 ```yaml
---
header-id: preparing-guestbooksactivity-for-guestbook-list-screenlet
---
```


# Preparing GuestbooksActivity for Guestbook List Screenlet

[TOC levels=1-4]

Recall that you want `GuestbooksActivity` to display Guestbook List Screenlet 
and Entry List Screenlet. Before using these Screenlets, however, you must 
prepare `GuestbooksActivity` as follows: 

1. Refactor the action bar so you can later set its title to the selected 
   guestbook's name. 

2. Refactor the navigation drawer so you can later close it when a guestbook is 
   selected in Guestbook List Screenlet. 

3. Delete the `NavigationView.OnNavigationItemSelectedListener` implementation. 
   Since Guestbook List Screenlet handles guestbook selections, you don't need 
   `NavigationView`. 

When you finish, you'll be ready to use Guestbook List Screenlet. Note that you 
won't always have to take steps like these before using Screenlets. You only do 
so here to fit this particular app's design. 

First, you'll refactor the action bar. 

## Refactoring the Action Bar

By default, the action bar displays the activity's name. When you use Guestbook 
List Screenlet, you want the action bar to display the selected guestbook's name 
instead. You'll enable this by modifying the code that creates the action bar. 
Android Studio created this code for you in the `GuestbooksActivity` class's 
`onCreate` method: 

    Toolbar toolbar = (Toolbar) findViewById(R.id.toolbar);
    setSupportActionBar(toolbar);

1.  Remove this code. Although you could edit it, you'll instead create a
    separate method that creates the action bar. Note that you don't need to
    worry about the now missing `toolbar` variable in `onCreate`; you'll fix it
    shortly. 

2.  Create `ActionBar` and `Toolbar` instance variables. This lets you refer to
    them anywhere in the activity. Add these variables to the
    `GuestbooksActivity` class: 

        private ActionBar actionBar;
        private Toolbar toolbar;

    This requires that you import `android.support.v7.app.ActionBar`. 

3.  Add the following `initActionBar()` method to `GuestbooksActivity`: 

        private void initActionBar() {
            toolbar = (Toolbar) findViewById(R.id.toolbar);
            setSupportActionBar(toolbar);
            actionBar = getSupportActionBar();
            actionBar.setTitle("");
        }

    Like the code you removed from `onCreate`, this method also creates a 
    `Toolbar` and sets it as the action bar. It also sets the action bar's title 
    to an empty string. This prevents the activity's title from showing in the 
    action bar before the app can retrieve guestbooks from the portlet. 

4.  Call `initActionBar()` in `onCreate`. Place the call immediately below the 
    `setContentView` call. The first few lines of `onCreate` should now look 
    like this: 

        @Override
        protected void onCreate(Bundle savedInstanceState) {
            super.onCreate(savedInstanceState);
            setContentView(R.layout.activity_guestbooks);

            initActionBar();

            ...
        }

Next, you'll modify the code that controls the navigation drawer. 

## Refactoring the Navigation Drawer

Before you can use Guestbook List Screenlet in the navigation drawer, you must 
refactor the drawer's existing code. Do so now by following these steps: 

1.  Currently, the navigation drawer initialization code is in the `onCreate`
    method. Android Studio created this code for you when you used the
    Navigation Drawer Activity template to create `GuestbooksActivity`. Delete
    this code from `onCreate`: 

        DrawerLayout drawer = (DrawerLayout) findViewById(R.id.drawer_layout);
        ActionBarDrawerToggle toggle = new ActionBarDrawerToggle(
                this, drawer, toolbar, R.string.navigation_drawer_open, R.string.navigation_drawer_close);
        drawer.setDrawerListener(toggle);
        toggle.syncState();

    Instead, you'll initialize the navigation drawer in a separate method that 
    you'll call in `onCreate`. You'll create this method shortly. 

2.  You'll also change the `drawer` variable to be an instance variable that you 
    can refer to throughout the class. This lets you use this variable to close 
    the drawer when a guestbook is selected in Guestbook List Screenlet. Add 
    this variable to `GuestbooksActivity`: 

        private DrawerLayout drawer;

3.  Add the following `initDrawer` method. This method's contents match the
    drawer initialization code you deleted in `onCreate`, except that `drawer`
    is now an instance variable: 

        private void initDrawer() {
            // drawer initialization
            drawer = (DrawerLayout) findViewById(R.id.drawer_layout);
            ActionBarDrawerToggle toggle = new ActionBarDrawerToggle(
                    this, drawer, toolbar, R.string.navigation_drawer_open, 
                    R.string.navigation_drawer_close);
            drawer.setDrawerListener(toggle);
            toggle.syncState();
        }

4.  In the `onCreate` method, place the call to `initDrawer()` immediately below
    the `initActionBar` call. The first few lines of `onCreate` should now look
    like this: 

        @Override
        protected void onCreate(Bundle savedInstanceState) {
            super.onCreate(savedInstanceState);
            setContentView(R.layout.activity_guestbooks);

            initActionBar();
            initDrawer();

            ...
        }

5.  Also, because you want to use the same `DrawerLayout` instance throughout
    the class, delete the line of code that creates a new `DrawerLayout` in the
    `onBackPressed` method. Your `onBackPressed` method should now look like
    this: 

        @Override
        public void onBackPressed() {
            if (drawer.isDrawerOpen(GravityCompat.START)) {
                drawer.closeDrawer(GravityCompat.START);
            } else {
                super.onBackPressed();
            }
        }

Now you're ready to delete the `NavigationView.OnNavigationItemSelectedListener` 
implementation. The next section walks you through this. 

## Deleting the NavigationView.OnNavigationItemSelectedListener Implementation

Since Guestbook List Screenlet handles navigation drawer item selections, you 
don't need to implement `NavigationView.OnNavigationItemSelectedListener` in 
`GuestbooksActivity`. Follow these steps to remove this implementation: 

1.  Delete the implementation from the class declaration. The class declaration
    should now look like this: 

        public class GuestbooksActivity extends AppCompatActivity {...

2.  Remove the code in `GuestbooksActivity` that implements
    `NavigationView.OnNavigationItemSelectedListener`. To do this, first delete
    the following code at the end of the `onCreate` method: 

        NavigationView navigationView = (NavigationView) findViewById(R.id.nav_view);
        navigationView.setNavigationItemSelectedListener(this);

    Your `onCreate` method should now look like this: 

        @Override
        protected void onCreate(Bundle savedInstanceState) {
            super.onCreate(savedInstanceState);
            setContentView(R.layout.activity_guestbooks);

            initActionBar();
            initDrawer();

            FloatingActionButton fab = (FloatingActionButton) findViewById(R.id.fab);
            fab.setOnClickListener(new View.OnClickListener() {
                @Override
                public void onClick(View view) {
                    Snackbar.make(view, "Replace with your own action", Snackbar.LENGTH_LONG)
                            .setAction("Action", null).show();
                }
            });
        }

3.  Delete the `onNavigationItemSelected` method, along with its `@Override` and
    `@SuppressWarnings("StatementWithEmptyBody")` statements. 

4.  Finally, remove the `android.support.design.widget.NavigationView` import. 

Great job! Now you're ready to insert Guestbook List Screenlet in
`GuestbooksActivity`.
● ● ● ● ● ● ●
_TASK REQUIREMENTS_
Every record should be given again without alteration.

_EXPECTED ANSWER_
 ```yaml
---
header-id: preparing-guestbooksactivity-for-guestbook-list-screenlet
---
```


# Preparing GuestbooksActivity for Guestbook List Screenlet

[TOC levels=1-4]

Recall that you want `GuestbooksActivity` to display Guestbook List Screenlet 
and Entry List Screenlet. Before using these Screenlets, however, you must 
prepare `GuestbooksActivity` as follows: 

1. Refactor the action bar so you can later set its title to the selected 
   guestbook's name. 

2. Refactor the navigation drawer so you can later close it when a guestbook is 
   selected in Guestbook List Screenlet. 

3. Delete the `NavigationView.OnNavigationItemSelectedListener` implementation. 
   Since Guestbook List Screenlet handles guestbook selections, you don't need 
   `NavigationView`. 

When you finish, you'll be ready to use Guestbook List Screenlet. Note that you 
won't always have to take steps like these before using Screenlets. You only do 
so here to fit this particular app's design. 

First, you'll refactor the action bar. 

## Refactoring the Action Bar

By default, the action bar displays the activity's name. When you use Guestbook 
List Screenlet, you want the action bar to display the selected guestbook's name 
instead. You'll enable this by modifying the code that creates the action bar. 
Android Studio created this code for you in the `GuestbooksActivity` class's 
`onCreate` method: 

    Toolbar toolbar = (Toolbar) findViewById(R.id.toolbar);
    setSupportActionBar(toolbar);

1.  Remove this code. Although you could edit it, you'll instead create a
    separate method that creates the action bar. Note that you don't need to
    worry about the now missing `toolbar` variable in `onCreate`; you'll fix it
    shortly. 

2.  Create `ActionBar` and `Toolbar` instance variables. This lets you refer to
    them anywhere in the activity. Add these variables to the
    `GuestbooksActivity` class: 

        private ActionBar actionBar;
        private Toolbar toolbar;

    This requires that you import `android.support.v7.app.ActionBar`. 

3.  Add the following `initActionBar()` method to `GuestbooksActivity`: 

        private void initActionBar() {
            toolbar = (Toolbar) findViewById(R.id.toolbar);
            setSupportActionBar(toolbar);
            actionBar = getSupportActionBar();
            actionBar.setTitle("");
        }

    Like the code you removed from `onCreate`, this method also creates a 
    `Toolbar` and sets it as the action bar. It also sets the action bar's title 
    to an empty string. This prevents the activity's title from showing in the 
    action bar before the app can retrieve guestbooks from the portlet. 

4.  Call `initActionBar()` in `onCreate`. Place the call immediately below the 
    `setContentView` call. The first few lines of `onCreate` should now look 
    like this: 

        @Override
        protected void onCreate(Bundle savedInstanceState) {
            super.onCreate(savedInstanceState);
            setContentView(R.layout.activity_guestbooks);

            initActionBar();

            ...
        }

Next, you'll modify the code that controls the navigation drawer. 

## Refactoring the Navigation Drawer

Before you can use Guestbook List Screenlet in the navigation drawer, you must 
refactor the drawer's existing code. Do so now by following these steps: 

1.  Currently, the navigation drawer initialization code is in the `onCreate`
    method. Android Studio created this code for you when you used the
    Navigation Drawer Activity template to create `GuestbooksActivity`. Delete
    this code from `onCreate`: 

        DrawerLayout drawer = (DrawerLayout) findViewById(R.id.drawer_layout);
        ActionBarDrawerToggle toggle = new ActionBarDrawerToggle(
                this, drawer, toolbar, R.string.navigation_drawer_open, R.string.navigation_drawer_close);
        drawer.setDrawerListener(toggle);
        toggle.syncState();

    Instead, you'll initialize the navigation drawer in a separate method that 
    you'll call in `onCreate`. You'll create this method shortly. 

2.  You'll also change the `drawer` variable to be an instance variable that you 
    can refer to throughout the class. This lets you use this variable to close 
    the drawer when a guestbook is selected in Guestbook List Screenlet. Add 
    this variable to `GuestbooksActivity`: 

        private DrawerLayout drawer;

3.  Add the following `initDrawer` method. This method's contents match the
    drawer initialization code you deleted in `onCreate`, except that `drawer`
    is now an instance variable: 

        private void initDrawer() {
            // drawer initialization
            drawer = (DrawerLayout) findViewById(R.id.drawer_layout);
            ActionBarDrawerToggle toggle = new ActionBarDrawerToggle(
                    this, drawer, toolbar, R.string.navigation_drawer_open, 
                    R.string.navigation_drawer_close);
            drawer.setDrawerListener(toggle);
            toggle.syncState();
        }

4.  In the `onCreate` method, place the call to `initDrawer()` immediately below
    the `initActionBar` call. The first few lines of `onCreate` should now look
    like this: 

        @Override
        protected void onCreate(Bundle savedInstanceState) {
            super.onCreate(savedInstanceState);
            setContentView(R.layout.activity_guestbooks);

            initActionBar();
            initDrawer();

            ...
        }

5.  Also, because you want to use the same `DrawerLayout` instance throughout
    the class, delete the line of code that creates a new `DrawerLayout` in the
    `onBackPressed` method. Your `onBackPressed` method should now look like
    this: 

        @Override
        public void onBackPressed() {
            if (drawer.isDrawerOpen(GravityCompat.START)) {
                drawer.closeDrawer(GravityCompat.START);
            } else {
                super.onBackPressed();
            }
        }

Now you're ready to delete the `NavigationView.OnNavigationItemSelectedListener` 
implementation. The next section walks you through this. 

## Deleting the NavigationView.OnNavigationItemSelectedListener Implementation

Since Guestbook List Screenlet handles navigation drawer item selections, you 
don't need to implement `NavigationView.OnNavigationItemSelectedListener` in 
`GuestbooksActivity`. Follow these steps to remove this implementation: 

1.  Delete the implementation from the class declaration. The class declaration
    should now look like this: 

        public class GuestbooksActivity extends AppCompatActivity {...

2.  Remove the code in `GuestbooksActivity` that implements
    `NavigationView.OnNavigationItemSelectedListener`. To do this, first delete
    the following code at the end of the `onCreate` method: 

        NavigationView navigationView = (NavigationView) findViewById(R.id.nav_view);
        navigationView.setNavigationItemSelectedListener(this);

    Your `onCreate` method should now look like this: 

        @Override
        protected void onCreate(Bundle savedInstanceState) {
            super.onCreate(savedInstanceState);
            setContentView(R.layout.activity_guestbooks);

            initActionBar();
            initDrawer();

            FloatingActionButton fab = (FloatingActionButton) findViewById(R.id.fab);
            fab.setOnClickListener(new View.OnClickListener() {
                @Override
                public void onClick(View view) {
                    Snackbar.make(view, "Replace with your own action", Snackbar.LENGTH_LONG)
                            .setAction("Action", null).show();
                }
            });
        }

3.  Delete the `onNavigationItemSelected` method, along with its `@Override` and
    `@SuppressWarnings("StatementWithEmptyBody")` statements. 

4.  Finally, remove the `android.support.design.widget.NavigationView` import. 

Great job! Now you're ready to insert Guestbook List Screenlet in
`GuestbooksActivity`.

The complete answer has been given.